## What to do
An exact copy of every record, without the pictures, is what should come back.

## Provided information
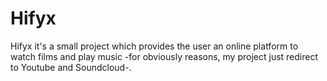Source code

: # Hifyx
Hifyx it's a small project which provides the user an online platform to watch films and play music -for obviously reasons, my project just redirect to Youtube and Soundcloud-.
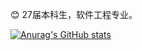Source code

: 😊 27届本科生，软件工程专业。

[![Anurag's GitHub stats](https://github-readme-stats.vercel.app/api/top-langs/?username=YXRRXY)](https://github.com/anuraghazra/github-readme-stats)



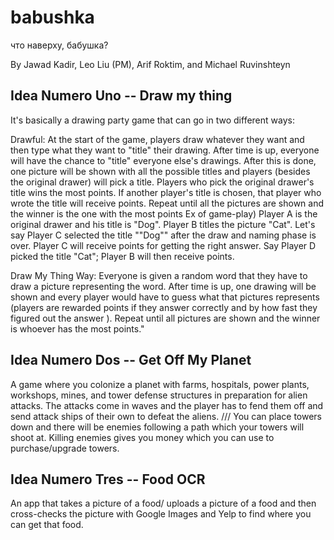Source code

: # babushka
что наверху, бабушка?

By Jawad Kadir, Leo Liu (PM), Arif Roktim, and Michael Ruvinshteyn

## Idea Numero Uno -- Draw my thing
It's basically a drawing party game that can go in two different ways:
 
Drawful:
At the start of the game, players draw whatever they want and then type what they want to "title" their drawing. After time is up, everyone will have the chance to "title" everyone else's drawings. After this is done, one picture will be shown with all the possible titles and players (besides the original drawer) will pick a title. Players who pick the original drawer's title wins the most points. If another player's title is chosen, that player who wrote the title will receive points. Repeat until all the pictures are shown and the winner is the one with the most points
Ex of game-play) Player A is the original drawer and his title is "Dog". Player B titles the picture "Cat". Let's say Player C selected the title ""Dog"" after the draw and naming phase is over. Player C will receive points for getting the right answer. Say Player D picked the title "Cat"; Player B will then receive points.

Draw My Thing Way: 
Everyone is given a random word that they have to draw a picture representing the word. After time is up, one drawing will be shown and every player would have to guess what that pictures represents (players are rewarded points if they answer correctly and by how fast they figured out the answer ). Repeat until all pictures are shown and the winner is whoever has the most points."

## Idea Numero Dos -- Get Off My Planet
A game where you colonize a planet with farms, hospitals, power plants, workshops, mines, and tower defense structures in preparation for alien attacks. The attacks come in waves and the player has to fend them off and send attack ships of their own to defeat the aliens. /// You can place towers down and there will be enemies following a path which your towers will shoot at. Killing enemies gives you money which you can use to purchase/upgrade towers.

## Idea Numero Tres -- Food OCR
An app that takes a picture of a food/ uploads a picture of a food and then cross-checks the picture with Google Images and Yelp to find where you can get that food.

## Exercise output
Source code

: # Hifyx
Hifyx it's a small project which provides the user an online platform to watch films and play music -for obviously reasons, my project just redirect to Youtube and Soundcloud-.
Source code

: 😊 27届本科生，软件工程专业。

[![Anurag's GitHub stats](https://github-readme-stats.vercel.app/api/top-langs/?username=YXRRXY)](https://github.com/anuraghazra/github-readme-stats)



Source code

: # babushka
что наверху, бабушка?

By Jawad Kadir, Leo Liu (PM), Arif Roktim, and Michael Ruvinshteyn

## Idea Numero Uno -- Draw my thing
It's basically a drawing party game that can go in two different ways:
 
Drawful:
At the start of the game, players draw whatever they want and then type what they want to "title" their drawing. After time is up, everyone will have the chance to "title" everyone else's drawings. After this is done, one picture will be shown with all the possible titles and players (besides the original drawer) will pick a title. Players who pick the original drawer's title wins the most points. If another player's title is chosen, that player who wrote the title will receive points. Repeat until all the pictures are shown and the winner is the one with the most points
Ex of game-play) Player A is the original drawer and his title is "Dog". Player B titles the picture "Cat". Let's say Player C selected the title ""Dog"" after the draw and naming phase is over. Player C will receive points for getting the right answer. Say Player D picked the title "Cat"; Player B will then receive points.

Draw My Thing Way: 
Everyone is given a random word that they have to draw a picture representing the word. After time is up, one drawing will be shown and every player would have to guess what that pictures represents (players are rewarded points if they answer correctly and by how fast they figured out the answer ). Repeat until all pictures are shown and the winner is whoever has the most points."

## Idea Numero Dos -- Get Off My Planet
A game where you colonize a planet with farms, hospitals, power plants, workshops, mines, and tower defense structures in preparation for alien attacks. The attacks come in waves and the player has to fend them off and send attack ships of their own to defeat the aliens. /// You can place towers down and there will be enemies following a path which your towers will shoot at. Killing enemies gives you money which you can use to purchase/upgrade towers.

## Idea Numero Tres -- Food OCR
An app that takes a picture of a food/ uploads a picture of a food and then cross-checks the picture with Google Images and Yelp to find where you can get that food.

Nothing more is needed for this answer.